86. Being Mortal: Medicine and What Matters in the End
The advances in medicine have lengthened human lives in ways that were inconceivable to people even 70 years ago, but if the ultimate goal is to cure death, then medicine get an F. We often forget that. Death wins. Sooner or later we will all die. We are mortal after all.
It is clear that medicine can improve life, but can it also improve the end of life? This is the main question tacked by the author, who is also a surgeon. There is so much packed into this short book to ponder, and I highlighted something on almost every page. Life and death are two sides of the same coin, and we forget that at our own peril (hah!). If we are lucky, we arrive in the land of the aging, a land with its own specific challenges. Hospitals, nursing homes, and hospice are places most of us don't even want to think about, until we find ourselves or a loved one there. I would highly recommend this book for all mortals as the topics explored should be part of our personal, familial, and political conversations.
So why not 5 stars you ask? This could have used better editing, and would have been more effective as a long essay. In order to make it book length, there is a bit too much repetition and bloat for my tastes. Rating: 4 stars.
87. The Story of My Tits
If you are a woman your breasts are a significant part of your biography. There is that moment when you realize that you are no longer allowed to run around topless. There are those horribly restrictive days of wearing your first bra, and maybe later your first under-wire one. You might have been someone who agonized about the lack of growth in those buds, or alternately, someone who was anguished by how big they were getting. And on and on it goes. In no way am I implying that there is not more to women than their breast size and shape (au contraire!), but there is no avoiding how much angst they tend to give rise to until one gets more mature. And then, just when you are comfortable with them, you might get breast cancer.

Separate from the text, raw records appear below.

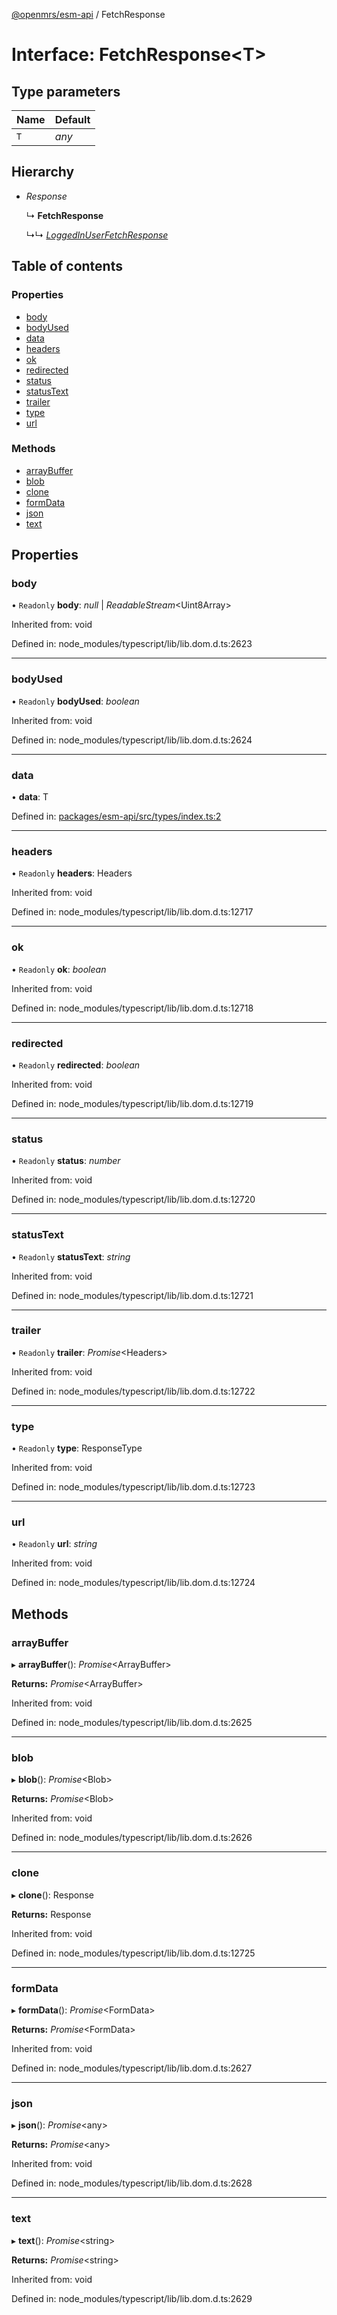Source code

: [@openmrs/esm-api](../API.md) / FetchResponse

# Interface: FetchResponse<T\>

## Type parameters

Name | Default |
:------ | :------ |
`T` | *any* |

## Hierarchy

* *Response*

  ↳ **FetchResponse**

  ↳↳ [*LoggedInUserFetchResponse*](loggedinuserfetchresponse.md)

## Table of contents

### Properties

- [body](fetchresponse.md#body)
- [bodyUsed](fetchresponse.md#bodyused)
- [data](fetchresponse.md#data)
- [headers](fetchresponse.md#headers)
- [ok](fetchresponse.md#ok)
- [redirected](fetchresponse.md#redirected)
- [status](fetchresponse.md#status)
- [statusText](fetchresponse.md#statustext)
- [trailer](fetchresponse.md#trailer)
- [type](fetchresponse.md#type)
- [url](fetchresponse.md#url)

### Methods

- [arrayBuffer](fetchresponse.md#arraybuffer)
- [blob](fetchresponse.md#blob)
- [clone](fetchresponse.md#clone)
- [formData](fetchresponse.md#formdata)
- [json](fetchresponse.md#json)
- [text](fetchresponse.md#text)

## Properties

### body

• `Readonly` **body**: *null* \| *ReadableStream*<Uint8Array\>

Inherited from: void

Defined in: node_modules/typescript/lib/lib.dom.d.ts:2623

___

### bodyUsed

• `Readonly` **bodyUsed**: *boolean*

Inherited from: void

Defined in: node_modules/typescript/lib/lib.dom.d.ts:2624

___

### data

• **data**: T

Defined in: [packages/esm-api/src/types/index.ts:2](https://github.com/openmrs/openmrs-esm-core/blob/master/packages/esm-api/src/types/index.ts#L2)

___

### headers

• `Readonly` **headers**: Headers

Inherited from: void

Defined in: node_modules/typescript/lib/lib.dom.d.ts:12717

___

### ok

• `Readonly` **ok**: *boolean*

Inherited from: void

Defined in: node_modules/typescript/lib/lib.dom.d.ts:12718

___

### redirected

• `Readonly` **redirected**: *boolean*

Inherited from: void

Defined in: node_modules/typescript/lib/lib.dom.d.ts:12719

___

### status

• `Readonly` **status**: *number*

Inherited from: void

Defined in: node_modules/typescript/lib/lib.dom.d.ts:12720

___

### statusText

• `Readonly` **statusText**: *string*

Inherited from: void

Defined in: node_modules/typescript/lib/lib.dom.d.ts:12721

___

### trailer

• `Readonly` **trailer**: *Promise*<Headers\>

Inherited from: void

Defined in: node_modules/typescript/lib/lib.dom.d.ts:12722

___

### type

• `Readonly` **type**: ResponseType

Inherited from: void

Defined in: node_modules/typescript/lib/lib.dom.d.ts:12723

___

### url

• `Readonly` **url**: *string*

Inherited from: void

Defined in: node_modules/typescript/lib/lib.dom.d.ts:12724

## Methods

### arrayBuffer

▸ **arrayBuffer**(): *Promise*<ArrayBuffer\>

**Returns:** *Promise*<ArrayBuffer\>

Inherited from: void

Defined in: node_modules/typescript/lib/lib.dom.d.ts:2625

___

### blob

▸ **blob**(): *Promise*<Blob\>

**Returns:** *Promise*<Blob\>

Inherited from: void

Defined in: node_modules/typescript/lib/lib.dom.d.ts:2626

___

### clone

▸ **clone**(): Response

**Returns:** Response

Inherited from: void

Defined in: node_modules/typescript/lib/lib.dom.d.ts:12725

___

### formData

▸ **formData**(): *Promise*<FormData\>

**Returns:** *Promise*<FormData\>

Inherited from: void

Defined in: node_modules/typescript/lib/lib.dom.d.ts:2627

___

### json

▸ **json**(): *Promise*<any\>

**Returns:** *Promise*<any\>

Inherited from: void

Defined in: node_modules/typescript/lib/lib.dom.d.ts:2628

___

### text

▸ **text**(): *Promise*<string\>

**Returns:** *Promise*<string\>

Inherited from: void

Defined in: node_modules/typescript/lib/lib.dom.d.ts:2629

This is a graphic memoir about the author and her tits. It's not often that we get that point of view. The black and white art is sketchy and rather cartoonish, but works really well juxtaposed against the text. Like any life, the story is funny and sad, full of heartbreak and loss, and moments full of joy. Up. Down. Repeat. It is the story of one life, and the lives of others also affected (and lost) to cancer. There are tangents that don't add to the overall story, but I really liked the honesty in the telling of this one. Rating: 4 stars.
88. Nijigahara Holograph
I picked up this manga based on the beauty of the cover art, and while I liked the art in this one, I did not understand what was going on for most of the story.
I knew going in that this was a horror story, and I quite liked how the author shows that what is often most horrifying is not some unknown bogeyman, but often the people around us. There is clearly trauma of various types in this story, and some of those scenes are shown in ways that made me pause for several minutes. However, I was confused as to what was going on, and the fact that there were multiple timelines only added to my confusion. The little I understood was brilliant, but unfortunately, that light at the end of the tunnel never did clear things up for me. Rating: 2 stars.
89. The Heart
I'd heard that this book was all the rage in France and wanted to see what all the fuss was about. My copy is translated by Sam Taylor.
Medical science has advanced to the point that transplants are no longer considered all that unusual, but how often do we really think about all the players involved in a transplant? There are of course the donor and the recipient(s), their families, and the medical staff that manage, or perform the actual operations, and all these humans carny their own individual stories with them.
This is one such story. We get into the story from various points of view, and while there is the tragedy at the core of a story that results in the donor, the story is always so much more than that. I don't think I can put into words how wonderful the writing is in this one. The sentences are long and lyrical, and there are lots and lots of commas. If run-on sentences bother you, go in with the mindset of reading a long prose poem, and you'll appreciate the skill shown by the author. It is a thing of beauty.
My one complaint is that the entire story is told in the third person, which creates an emotional distance between the reader and the events unfolding on the page, and yet I was deeply moved. I understand this choice though, as there is no real way to do what she did in any other voice. I would highly recommend this one. Rating: 4 stars.
90. Take It As A Compliment
Book blurb: Bringing together the voices of males and females of all ages, the stories in this collective graphic memoir reflect real life experiences of sexual abuse, violence and harassment.
What I did not know going into this graphic novel is that it is a collection of experiences, and that each vignette was not fictional, but in fact represented something that actually happened to the people in this collection. That would have been useful information to have at the start of the book instead of the end. Since I did not know that going in, the short vignettes, and changing gender voice was confusing as I thought I was reading a single story.
The art is sketchy and cartoony, and maybe that was a deliberate choice to help offset the violence of the stories themselves. The themes covered in this collection are important ones that affect too many of us, and this might be a useful book for starting a discussion on these difficult topics. I so appreciated the author's efforts in shedding some light on these issues, but the book as a whole lacked a cohesiveness for me, and maybe that was due to the issues I mentioned earlier. It's hard to say I "liked" this one given the subject matter, but this slim volume is worth a read. Rating: 3 stars.